Gmom I am not a grandparent. But I am quite curious about the type of exchanges you see between the parent and child?
There is a type of discipline called "inductive discipline" or "positive discipline" where parents listen to their children and invite the child to explain why they did what they did. I wonder if this is what these parents are practicing?
It's different than traditional "authoritative parenting" (ex: "Because I said so, that's why," "Because I'm the mom and I make the rules.") It's all about Discussion.
You mentioned your grandson does do what he's supposed to do, eventually, after a lot of talking. The keystone of "inductive discipline" is Discussion. Parents are understanding of the child's point of view, but they're also supposed to be consistent in their enforcement of the important rules of the house. It's encouraging your grandson does eventually oblige.

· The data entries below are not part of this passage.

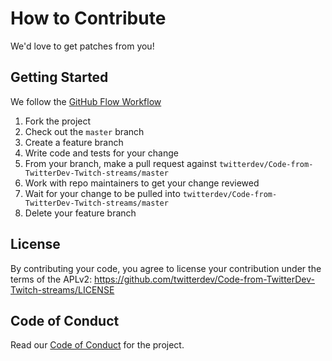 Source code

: # How to Contribute

We'd love to get patches from you!

## Getting Started

We follow the [GitHub Flow Workflow](https://guides.github.com/introduction/flow/)

1. Fork the project
1. Check out the `master` branch
1. Create a feature branch
1. Write code and tests for your change
1. From your branch, make a pull request against `twitterdev/Code-from-TwitterDev-Twitch-streams/master`
1. Work with repo maintainers to get your change reviewed
1. Wait for your change to be pulled into `twitterdev/Code-from-TwitterDev-Twitch-streams/master`
1. Delete your feature branch

## License

By contributing your code, you agree to license your contribution under the
terms of the APLv2: https://github.com/twitterdev/Code-from-TwitterDev-Twitch-streams/LICENSE

## Code of Conduct

Read our [Code of Conduct](CODE_OF_CONDUCT.md) for the project.
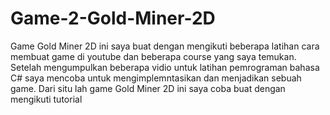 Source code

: # Game-2-Gold-Miner-2D
Game Gold Miner 2D ini saya buat dengan mengikuti beberapa latihan cara membuat game di youtube dan beberapa course yang saya temukan. Setelah mengumpulkan beberapa vidio untuk latihan pemrograman bahasa C# saya mencoba untuk mengimplemntasikan dan menjadikan sebuah game. Dari situ lah game Gold Miner 2D ini saya coba buat dengan mengikuti tutorial
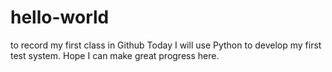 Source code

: # hello-world
to record my first class in Github
Today I will use Python to develop my first test system. Hope I can make great progress here.
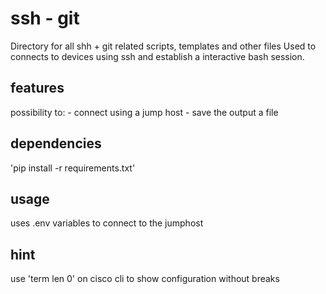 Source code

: # ssh -  git
Directory for all shh + git related scripts, templates and other files
Used to connects to devices using ssh and establish a interactive bash session.

## features
possibility to: - connect using a jump host
                - save the output a file

## dependencies
'pip install -r requirements.txt'

## usage
uses .env variables to connect to the jumphost

## hint
use 'term len 0' on cisco cli to show configuration without breaks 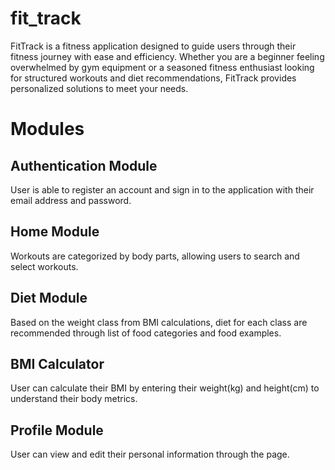 # fit_track

FitTrack is a fitness application designed to guide users through their fitness journey with ease and efficiency. Whether you are a beginner feeling overwhelmed by gym equipment or a seasoned fitness enthusiast looking for structured workouts and diet recommendations, FitTrack provides personalized solutions to meet your needs.

# Modules
## Authentication Module
User is able to register an account and sign in to the application with their email address and password.

## Home Module
Workouts are categorized by body parts, allowing users to search and select workouts.

## Diet Module
Based on the weight class from BMI calculations, diet for each class are recommended through list of food categories and food examples.

## BMI Calculator
User can calculate their BMI by entering their weight(kg) and height(cm) to understand their body metrics.

## Profile Module
User can view and edit their personal information through the page.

For "inductive discipline" the idea behind the Discussion is because children are naturally curious. They always ask "why," about anything. Including why are they supposed to do this or that. By answering the why? about discipline with a clear explanation, children are supposed to come to understand that there are clear rules for them to follow, good reasons for the rules, and grasp the natural and logical consequences that follows behavior that is consistent with the rules, in violation of them. It's supposed to teach them the information they need to have these conversations internally with themself, eventually.
They've been doing studies that came out that children whose parents practices inductive discipline have better self-regulation later in childhood and adolescence than children whose parents rely on less positive styles of parenting. The children are supposed to internalize what are reasonable rules of conduct and their rationale. The idea being they teach
principles for the child to use in their own decision-making. It might be annoying to watch, but the long term results are supposed to be good.
I don't know if this is what the parents of your grandson are doing? But I wondered if it was possible, and that is how it looks in action to a third party.